-

Tailoring the NCI Thesaurus for use in the OBO Library

James P. Balhoff

Matthew Brush

Laura Christopherson

Sherri de Coronado

Gilberto Fragoso

Melissa A. Haendel

Christopher J. Mungall

Kimberly Robasky

Nicole Vasilevsky

Lawrence W. Wright

0 0 Center for Biomedical Informatics and Information Technology, National Cancer Institute , 9609 Medical Center Dr, Rockville, MD , USA 1 Functional Genomics Dept., Lawrence Berkeley National Laboratory , 1 Cyclotron Rd, MS977, Berkeley, CA , USA 2 OHSU Library, Oregon Health & Science University , 3181 SW Sam Jackson Park Rd, Portland, OR , USA 3 Renaissance Computing Institute, University of North Carolina , 100 Europa Dr, Ste 540, Chapel Hill, NC , USA

The amount and diversity of knowledge and data being generated by the cancer research community is unprecedented in biomedicine, with data being collected on human samples, animals, and in vitro model systems. The data range from health records, to RNAseq, genomics, clinical trials, pathway analytics, modifier variant discovery, exposures, and pathology. To assist in standardizing these data, the National Cancer Institute (NCI) Thesaurus (NCIt) has been developed as a reference terminology and ontology that provides definitions, synonyms, and other information on nearly 10,000 cancers and related diseases, 8,000 single agents and combination therapies, and a wide range of other entities related to cancer and biomedical research. The NCIt is richly axiomatized with knowledge about tissues and cells of origin, causality, cancer grade, and much more.

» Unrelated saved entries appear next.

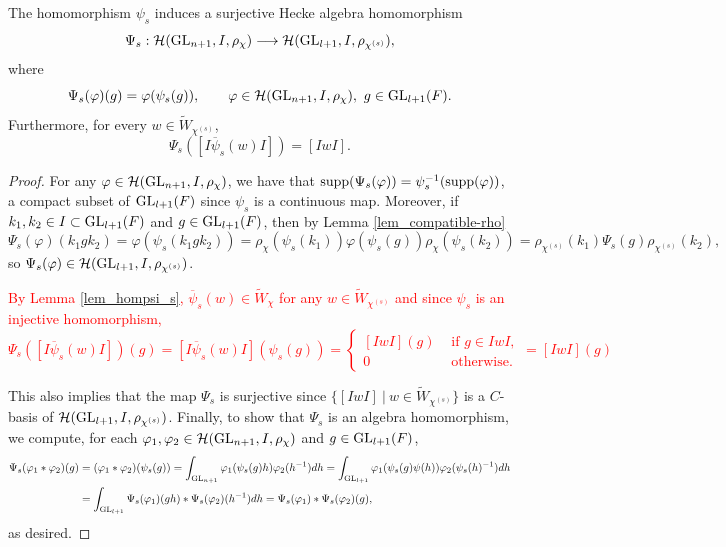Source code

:     \begin{proposition}\label{prop_algebrahom}
        The homomorphism $\psi_s$ induces a surjective Hecke algebra homomorphism 
        \begin{equation*}
            \Psi_s:\mathcal{H}(\mathrm{GL}_{n+1},I,\rho_\chi)\longrightarrow\mathcal{H}(\mathrm{GL}_{l+1},I,\rho_{\chi^{(s)}}),
        \end{equation*}
        where
        $$\Psi_s(\varphi)(g)=\varphi(\psi_s(g)),\quad\quad \varphi\in\mathcal{H}(\mathrm{GL}_{n+1},I,\rho_\chi),\ g\in\mathrm{GL}_{l+1}(F).$$
        Furthermore, for every $w\in\widetilde{W}_{\chi^{(s)}}$,
        $$\Psi_s([I\overline{\psi}_s(w)I])=[IwI].$$
    \end{proposition}
    \begin{proof}
        For any $\varphi\in\mathcal{H}(\mathrm{GL}_{n+1},I,\rho_\chi)$, we have that $\mathrm{supp}(\Psi_s(\varphi))=\psi_s^{-1}(\mathrm{supp}(\varphi))$, a compact subset of $\mathrm{GL}_{l+1}(F)$ since $\psi_s$ is a continuous map. Moreover, if $k_1,k_2\in I\subset\mathrm{GL}_{l+1}(F)$ and $g\in\mathrm{GL}_{l+1}(F)$, then by Lemma \ref{lem_compatible-rho}
        $$\Psi_s(\varphi)(k_1gk_2)=\varphi(\psi_s(k_1gk_2))=\rho_\chi(\psi_s(k_1))\varphi(\psi_s(g))\rho_\chi(\psi_s(k_2))=\rho_{\chi^{(s)}}(k_1)\Psi_s(g)\rho_{\chi^{(s)}}(k_2),$$
        so $\Psi_s(\varphi)\in\mathcal{H}(\mathrm{GL}_{l+1},I,\rho_{\chi^{(s)}})$. 

        \textcolor{red}{By Lemma \ref{lem_hompsi_s}, $\overline{\psi}_s(w)\in \widetilde{W}_{\chi}$ for any $w\in\widetilde{W}_{\chi^{(s)}}$ and since $\psi_s$ is an injective homomorphism,
        \begin{equation*}
            \Psi_s\left([I\overline{\psi}_s(w)I]\right)(g)=[I\overline{\psi}_s(w)I](\psi_s(g))=
            \begin{cases}
                [IwI](g)&\text{ if }g\in IwI,\\
                0 &\text{ otherwise}.
            \end{cases}
            =[IwI](g)
        \end{equation*}}
        
        This also implies that the map $\Psi_s$ is surjective since $\{[IwI]\ |\ w\in\widetilde{W}_{\chi^{(s)}}\}$ is a $C$-basis of $\mathcal{H}(\mathrm{GL}_{l+1},I,\rho_{\chi^{(s)}})$.
        Finally, to show that $\Psi_s$ is an algebra homomorphism, we compute, for each $\varphi_1,\varphi_2\in\mathcal{H}(\mathrm{GL}_{n+1},I,\rho_\chi)$ and $g\in\mathrm{GL}_{l+1}(F)$,
        \begin{align*}
            \Psi_s(\varphi_1*\varphi_2)(g)&=(\varphi_1*\varphi_2)(\psi_s(g))=\int_{\mathrm{GL}_{n+1}}\varphi_1(\psi_s(g)h)\varphi_2(h^{-1})dh
            =\int_{\mathrm{GL}_{l+1}}\varphi_1(\psi_s(g)\psi(h))\varphi_2(\psi_s(h)^{-1})dh\\
            &=\int_{\mathrm{GL}_{l+1}}\Psi_s(\varphi_1)(gh)*\Psi_s(\varphi_2)(h^{-1})dh=\Psi_s(\varphi_1)*\Psi_s(\varphi_2)(g),
        \end{align*}
        as desired.
    \end{proof}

NCIt is the de facto standard for clinical data and is utilized within Common Data Elements for clinical trial data collection, for submission to the NCI Genomic Data Commons, and as a pivotal component of the Clinical Data Interchange Standards Consortium (CDISC) for reporting to the FDA and other regulatory agencies internationally. However, NCIt is less well adopted within the basic research community. Most bioinformatics and basic researchers are familiar with the Gene Ontology, part of the Open Biomedical Ontologies (OBO) Library that includes a diversity of easy to use vocabulary standards developed within a community of best practice. However, the NCIt pre-dates most OBO ontologies and has evolved using a different set of design practices than current OBO ontologies. Currently, cancer is poorly represented across the OBO Library, and so there are efforts to try to expand cancer representation which are largely unaware of the extensive knowledge that is already encoded within the NCIt. Additionally, the knowledge contained within the NCIt is the outcome of years of clinical and molecular cancer classification by expert consultants, and is somewhat overwhelming to the non-expert (e.g. a basic science researcher or bioinformatician).

We aim to increase adoption of NCIt within the basic science bioinformatics community to support improved translation across the basic–clinical divide and data integration in projects such as the Monarch Initiative and the NCATS Data Translator. Here, we report on preliminary work and design plans. First, we are creating an OBO Library edition of NCIt, which will adhere to OBO conventions for identifiers, metadata, and accessibility. There are currently a number of experimental .obo format versions of NCIt, but none are official, and none have been created in collaboration with the NCI so as to ensure consistency, currency, and quality. We will also develop modules for specific subsets of NCIt, importable via distinct PURLs, for integration and reuse within other OBO ontologies, as well as equivalence axioms for bridging to existing terminologies such as those for anatomy (Uberon) and cell types (Cell Ontology, CL). A library of semantic queries will demonstrate use of the OBO Library edition of NCIt to answer questions in the cancer biology domain, both within its own terminology and via integration with other OBO ontologies and semantic web resources. We are also evaluating the consistency of cross-references to NCIt concepts found in related terminologies, with the goal of supporting use of NCIt in data integration and cross-dataset analyses. Finally, we utilize the NCIt for evidence modeling of cancer variant pathogenicity in accordance with the ACMG classification and in collaboration with ClinGen to support computational pathogenicity determination across diverse evidence sources.

By aligning with and supporting integration with OBO Library ontologies, the NCIt will be able to better support and benefit from work in the broader ontology and informatics community and support translational research. ACKNOWLEDGMENTS This work is supported by NCI/Leidos contract #17X118.